If fake guns were extraordinarily rare in bank robberies, it might be fairly easy, absent affirmative proof, to dismiss the possibility that the gun was a toy. The jury had no actual data, which might be inadmissible in any event,2 although it does have considerable latitude in making intuitive judgments about how the world works. United States v. Guerrero-Guerrero, 776 F.2d 1071, 1075 (1st Cir.1985), cert. denied, 475 U.S. 1029, 106 S.Ct. 1233, 89 L.Ed.2d 342 (1986). Nor does policy tilt the balance, as it might if we faced an issue where the government had ready access to direct evidence {e.g., whether a bank is federally insured) and no excuse for leaving the matter in doubt. Of course, Kir-van has such access but we will not decide the matter by relying upon his failure to produce the gun for inspection.3
We need not decide here whether the government’s burden could be met merely by unembellished lay testimony that “the robber carried a gun.” In this instance, the object was identified by two witnesses as a gun; one said that it was black and had a five inch barrel and the other, who was closer, supplied more detail: he said that it appeared “shiny, silver” in color; that it was “[ljarge, very large for a handgun”; and that when it fell to the floor, it made “[a] very loud noise. Heavy object hitting the floor.”

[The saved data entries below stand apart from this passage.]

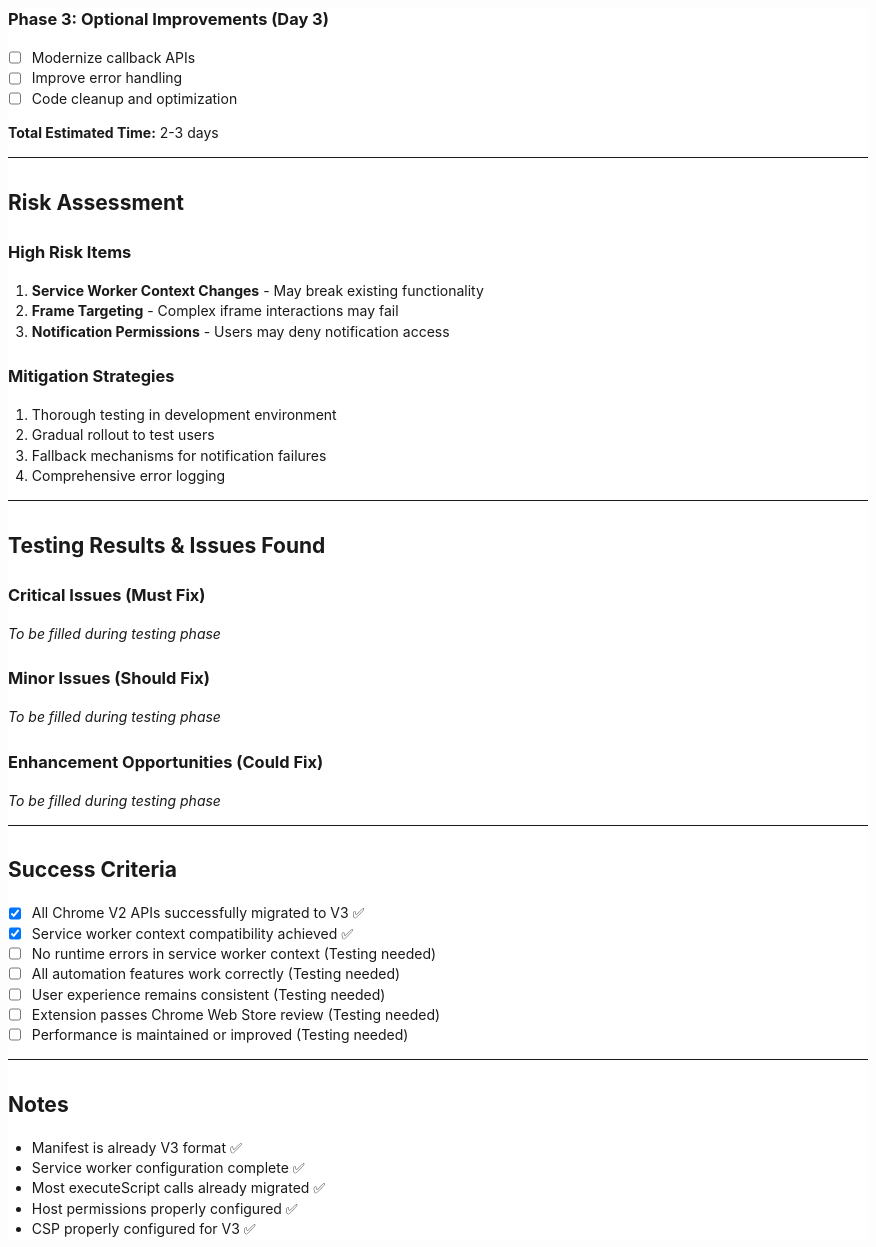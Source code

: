 ### Phase 3: Optional Improvements (Day 3)
- [ ] Modernize callback APIs
- [ ] Improve error handling
- [ ] Code cleanup and optimization

**Total Estimated Time:** 2-3 days

---

## Risk Assessment

### High Risk Items
1. **Service Worker Context Changes** - May break existing functionality
2. **Frame Targeting** - Complex iframe interactions may fail
3. **Notification Permissions** - Users may deny notification access

### Mitigation Strategies
1. Thorough testing in development environment
2. Gradual rollout to test users
3. Fallback mechanisms for notification failures
4. Comprehensive error logging

---

## Testing Results & Issues Found

### Critical Issues (Must Fix)
*To be filled during testing phase*

### Minor Issues (Should Fix)
*To be filled during testing phase*

### Enhancement Opportunities (Could Fix)
*To be filled during testing phase*

---

## Success Criteria
- [x] All Chrome V2 APIs successfully migrated to V3 ✅
- [x] Service worker context compatibility achieved ✅
- [ ] No runtime errors in service worker context (Testing needed)
- [ ] All automation features work correctly (Testing needed)
- [ ] User experience remains consistent (Testing needed)
- [ ] Extension passes Chrome Web Store review (Testing needed)
- [ ] Performance is maintained or improved (Testing needed)

---

## Notes
- Manifest is already V3 format ✅
- Service worker configuration complete ✅
- Most executeScript calls already migrated ✅
- Host permissions properly configured ✅
- CSP properly configured for V3 ✅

Without deciding whether less would do, we think that this detail permitted a rational jury to conclude that this was a “real” gun: it was a plausible size, colored like a real gun, and quite heavy. One witness could easily describe gun metal as black and another as *967silver. Although some toy guns might be of similar size and color, the heavy weight certainly would not be as common in a toy. And while a good replica might still fool a witness at a distance, the chances of error decline where, as here, the witness saw the gun, stationary and at a close distance, for a least half a minute.4
In sum, we think that the jury, which concluded that the object was a real gun “beyond a reasonable doubt,” cannot be deemed irrational. We understand why the trial judge came to the opposite view. But judgments of acquittal are subject to de novo review, United States v. Reed 977 F.2d 14, 18 (1st Cir.1992), and if deference is owed to anyone it is to the jury. In Judge Pretty-man’s widely cited formulation, “if a reasonable mind might fairly have a reasonable doubt or might fairly not have one, the case is for the jury, and the decision is for the jurors to make.” Curley v. United States, 160 F.2d 229 (D.C.Cir.), cert. denied 331 U.S. 837, 67 S.Ct. 1511, 91 L.Ed. 1850 (1947).
For the reasons stated above, the judgment of conviction on count one is affirmed; the directed judgment of acquittal on count two is set aside and the jury verdict on that count is reinstated and the case is remanded to the district court for resentencing.